# How I Make My Duct Tape Cones



## Turtle (Dec 6, 2012)

First off, please let me give credit to '*BackyardBowyer*' from youtube for this method. Well done, and I really haven't changed

all that much from the way he shows it if any.

I find these so easy to make and they come out pretty uniform and perform well on my bamboo kabob skewers.

First off, you will need these items...









Duct tape, pen, scissors, piece of your diameter blowgun or the pipe itself.









Cut two rough squares of 2 1/2 inches.









Next, you will need to fold the bottom edge as shown up leaving a bit to fold over and seal.









Fold over flap being careful to fold the entire length right to the cones tip.
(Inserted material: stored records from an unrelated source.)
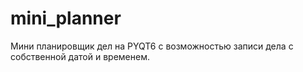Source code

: # mini_planner
Мини планировщик дел на PYQT6 с возможностью записи дела с собственной датой и временем.
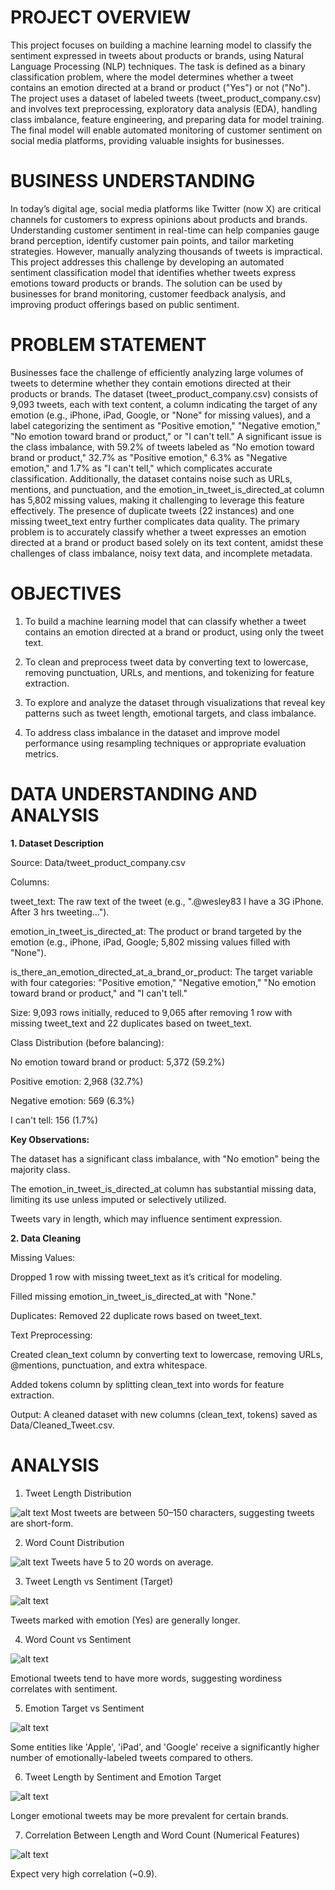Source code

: # PROJECT OVERVIEW
This project focuses on building a machine learning model to classify the sentiment expressed in tweets about products or brands, using Natural Language Processing (NLP) techniques. The task is defined as a binary classification problem, where the model determines whether a tweet contains an emotion directed at a brand or product ("Yes") or not ("No"). The project uses a dataset of labeled tweets (tweet_product_company.csv) and involves text preprocessing, exploratory data analysis (EDA), handling class imbalance, feature engineering, and preparing data for model training. The final model will enable automated monitoring of customer sentiment on social media platforms, providing valuable insights for businesses.

# BUSINESS UNDERSTANDING
In today’s digital age, social media platforms like Twitter (now X) are critical channels for customers to express opinions about products and brands. Understanding customer sentiment in real-time can help companies gauge brand perception, identify customer pain points, and tailor marketing strategies. However, manually analyzing thousands of tweets is impractical. This project addresses this challenge by developing an automated sentiment classification model that identifies whether tweets express emotions toward products or brands. The solution can be used by businesses for brand monitoring, customer feedback analysis, and improving product offerings based on public sentiment.

# PROBLEM STATEMENT
Businesses face the challenge of efficiently analyzing large volumes of tweets to determine whether they contain emotions directed at their products or brands. The dataset (tweet_product_company.csv) consists of 9,093 tweets, each with text content, a column indicating the target of any emotion (e.g., iPhone, iPad, Google, or "None" for missing values), and a label categorizing the sentiment as "Positive emotion," "Negative emotion," "No emotion toward brand or product," or "I can't tell." A significant issue is the class imbalance, with 59.2% of tweets labeled as "No emotion toward brand or product," 32.7% as "Positive emotion," 6.3% as "Negative emotion," and 1.7% as "I can't tell," which complicates accurate classification. Additionally, the dataset contains noise such as URLs, mentions, and punctuation, and the emotion_in_tweet_is_directed_at column has 5,802 missing values, making it challenging to leverage this feature effectively. The presence of duplicate tweets (22 instances) and one missing tweet_text entry further complicates data quality. The primary problem is to accurately classify whether a tweet expresses an emotion directed at a brand or product based solely on its text content, amidst these challenges of class imbalance, noisy text data, and incomplete metadata.


# OBJECTIVES
1. To build a machine learning model that can classify whether a tweet contains an emotion directed at a brand or product, using only the tweet text.

2. To clean and preprocess tweet data by converting text to lowercase, removing punctuation, URLs, and mentions, and tokenizing for feature extraction.

3. To explore and analyze the dataset through visualizations that reveal key patterns such as tweet length, emotional targets, and class imbalance.


4. To address class imbalance in the dataset and improve model performance using resampling techniques or appropriate evaluation metrics.

# DATA UNDERSTANDING AND ANALYSIS

**1. Dataset Description**

Source: Data/tweet_product_company.csv

Columns:

tweet_text: The raw text of the tweet (e.g., ".@wesley83 I have a 3G iPhone. After 3 hrs tweeting...").

emotion_in_tweet_is_directed_at: The product or brand targeted by the emotion (e.g., iPhone, iPad, Google; 5,802 missing values filled with "None").

is_there_an_emotion_directed_at_a_brand_or_product: The target variable with four categories: "Positive emotion," "Negative emotion," "No emotion toward brand or product," and "I can't tell."


Size: 9,093 rows initially, reduced to 9,065 after removing 1 row with missing tweet_text and 22 duplicates based on tweet_text.

Class Distribution (before balancing):

No emotion toward brand or product: 5,372 (59.2%)

Positive emotion: 2,968 (32.7%)

Negative emotion: 569 (6.3%)

I can't tell: 156 (1.7%)

**Key Observations:**

The dataset has a significant class imbalance, with "No emotion" being the majority class.

The emotion_in_tweet_is_directed_at column has substantial missing data, limiting its use unless imputed or selectively utilized.

Tweets vary in length, which may influence sentiment expression.


**2. Data Cleaning**

Missing Values:

Dropped 1 row with missing tweet_text as it’s critical for modeling.

Filled missing emotion_in_tweet_is_directed_at with "None."

Duplicates: Removed 22 duplicate rows based on tweet_text.

Text Preprocessing:

Created clean_text column by converting text to lowercase, removing URLs, @mentions, punctuation, and extra whitespace.

Added tokens column by splitting clean_text into words for feature extraction.

Output: A cleaned dataset with new columns (clean_text, tokens) saved as Data/Cleaned_Tweet.csv.


# ANALYSIS

1. Tweet Length Distribution 

![alt text](Images/image.png)
Most tweets are between 50–150 characters, suggesting tweets are short-form.


2. Word Count Distribution

![alt text](Images/image_1.png)
Tweets have 5 to 20 words on average.


3. Tweet Length vs Sentiment (Target)

![alt text](Images/image_2.png)

Tweets marked with emotion (Yes) are generally longer.


4. Word Count vs Sentiment

![alt text](Images/image_3.png)

Emotional tweets tend to have more words, suggesting wordiness correlates with sentiment.


5. Emotion Target vs Sentiment

![alt text](Images/image_4.png)

Some entities like 'Apple', 'iPad', and 'Google' receive a significantly higher number of emotionally-labeled tweets compared to others.


6. Tweet Length by Sentiment and Emotion Target

![alt text](Images/image_5.png)

Longer emotional tweets may be more prevalent for certain brands.


7. Correlation Between Length and Word Count (Numerical Features)

![alt text](Images/image_7.png)

Expect very high correlation (~0.9).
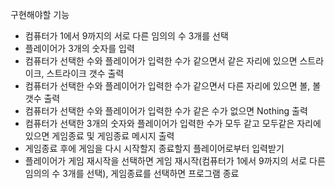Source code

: 구현해야할 기능
- 컴퓨터가 1에서 9까지의 서로 다른 임의의 수 3개를 선택
- 플레이어가 3개의 숫자를 입력
- 컴퓨터가 선택한 수와 플레이어가 입력한 수가 같으면서 같은 자리에 있으면 스트라이크, 스트라이크 갯수 출력
- 컴퓨터가 선택한 수와 플레이어가 입력한 수가 같으면서 다른 자리에 있으면 볼, 볼 갯수 출력
- 컴퓨터가 선택한 수와 플레이어가 입력한 수가 같은 수가 없으면 Nothing 출력
- 컴퓨터가 선택한 3개의 숫자와 플레이어가 입력한 수가 모두 같고 모두같은 자리에 있으면 게임종료 및 게임종료 메시지 출력
- 게임종료 후에 게임을 다시 시작할지 종료할지 플레이어로부터 입력받기
- 플레이어가 게임 재시작을 선택하면 게임 재시작(컴퓨터가 1에서 9까지의 서로 다른 임의의 수 3개를 선택), 게임종료를 선택하면 프로그램 종료
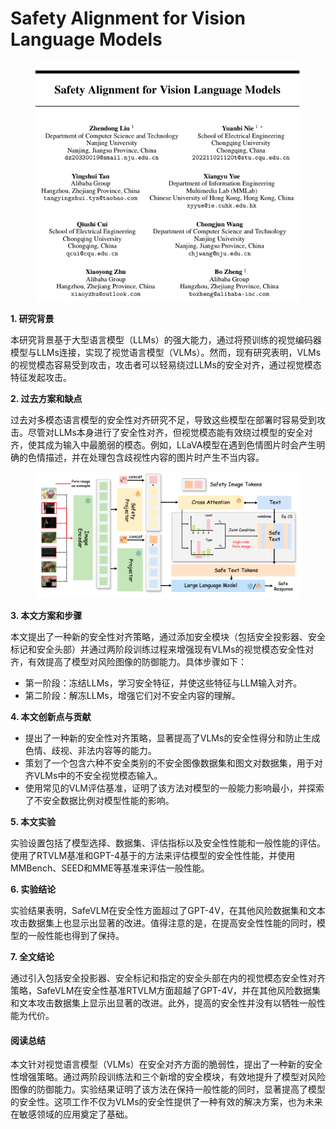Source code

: # Safety Alignment for Vision Language Models

<figure><img src="../.gitbook/assets/image (9) (1).png" alt=""><figcaption></figcaption></figure>



**1. 研究背景**

本研究背景基于大型语言模型（LLMs）的强大能力，通过将预训练的视觉编码器模型与LLMs连接，实现了视觉语言模型（VLMs）。然而，现有研究表明，VLMs的视觉模态容易受到攻击，攻击者可以轻易绕过LLMs的安全对齐，通过视觉模态特征发起攻击。

**2. 过去方案和缺点**

过去对多模态语言模型的安全性对齐研究不足，导致这些模型在部署时容易受到攻击。尽管对LLMs本身进行了安全性对齐，但视觉模态能有效绕过模型的安全对齐，使其成为输入中最脆弱的模态。例如，LLaVA模型在遇到色情图片时会产生明确的色情描述，并在处理包含歧视性内容的图片时产生不当内容。

<figure><img src="../.gitbook/assets/image (1) (1) (1) (1).png" alt=""><figcaption></figcaption></figure>

**3. 本文方案和步骤**

本文提出了一种新的安全性对齐策略，通过添加安全模块（包括安全投影器、安全标记和安全头部）并通过两阶段训练过程来增强现有VLMs的视觉模态安全性对齐，有效提高了模型对风险图像的防御能力。具体步骤如下：

* 第一阶段：冻结LLMs，学习安全特征，并使这些特征与LLM输入对齐。
* 第二阶段：解冻LLMs，增强它们对不安全内容的理解。

**4. 本文创新点与贡献**

* 提出了一种新的安全性对齐策略，显著提高了VLMs的安全性得分和防止生成色情、歧视、非法内容等的能力。
* 策划了一个包含六种不安全类别的不安全图像数据集和图文对数据集，用于对齐VLMs中的不安全视觉模态输入。
* 使用常见的VLM评估基准，证明了该方法对模型的一般能力影响最小，并探索了不安全数据比例对模型性能的影响。

**5. 本文实验**

实验设置包括了模型选择、数据集、评估指标以及安全性性能和一般性能的评估。使用了RTVLM基准和GPT-4基于的方法来评估模型的安全性性能，并使用MMBench、SEED和MME等基准来评估一般性能。

**6. 实验结论**

实验结果表明，SafeVLM在安全性方面超过了GPT-4V，在其他风险数据集和文本攻击数据集上也显示出显著的改进。值得注意的是，在提高安全性性能的同时，模型的一般性能也得到了保持。

**7. 全文结论**

通过引入包括安全投影器、安全标记和指定的安全头部在内的视觉模态安全性对齐策略，SafeVLM在安全性基准RTVLM方面超越了GPT-4V，并在其他风险数据集和文本攻击数据集上显示出显著的改进。此外，提高的安全性并没有以牺牲一般性能为代价。

#### 阅读总结

本文针对视觉语言模型（VLMs）在安全对齐方面的脆弱性，提出了一种新的安全性增强策略。通过两阶段训练法和三个新增的安全模块，有效地提升了模型对风险图像的防御能力。实验结果证明了该方法在保持一般性能的同时，显著提高了模型的安全性。这项工作不仅为VLMs的安全性提供了一种有效的解决方案，也为未来在敏感领域的应用奠定了基础。

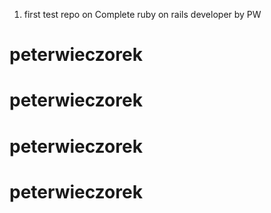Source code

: 1. first test repo on Complete ruby on rails developer by PW
# peterwieczorek
# peterwieczorek
# peterwieczorek
# peterwieczorek
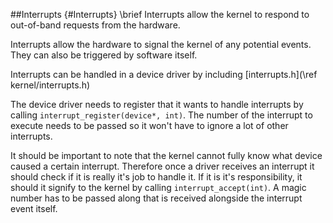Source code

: ##Interrupts {#Interrupts}
\brief Interrupts allow the kernel to respond to out-of-band requests from the hardware.

Interrupts allow the hardware to signal the kernel of any potential events.
They can also be triggered by software itself.

Interrupts can be handled in a device driver by including [interrupts.h](\ref kernel/interrupts.h)

The device driver needs to register that it wants to handle interrupts by calling `interrupt_register(device*, int)`.
The number of the interrupt to execute needs to be passed so it won't have to ignore a lot of other interrupts.

It should be important to note that the kernel cannot fully know what device caused a certain interrupt.
Therefore once a driver receives an interrupt it should check if it is really it's job to handle it.
If it is it's responsibility, it should it signify to the kernel by calling `interrupt_accept(int)`.
A magic number has to be passed along that is received alongside the interrupt event itself.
This is what it should look like.









Ok, this is what I found to be a bit tricky and this photo and the next show you proper placement of the second

outer piece of tape. I found if I didn't hit the angle quite right I was left with a underside sticky seam showing

which of course you don't want. Don't get to worried about it as there is leeway, try to get as close as you can.









The underside view which may be a better show of how second piece needs to look.









Fold the little outer flap over first, as shown.









Now you want to begin rolling the outer layer over the inner. You don't want creases so go slow using your

index finger to complete.









Just about done...









Done.









Grab your piece of pipe, or blowgun now your ready to measure, cut and fine tune your cone.









Insert cone in and push gently.









Now your ready to run your pen, (ballpoint is good) around half of cone is sufficient.









Pull it out and there it is.









Now your ready for the cut along the blue line.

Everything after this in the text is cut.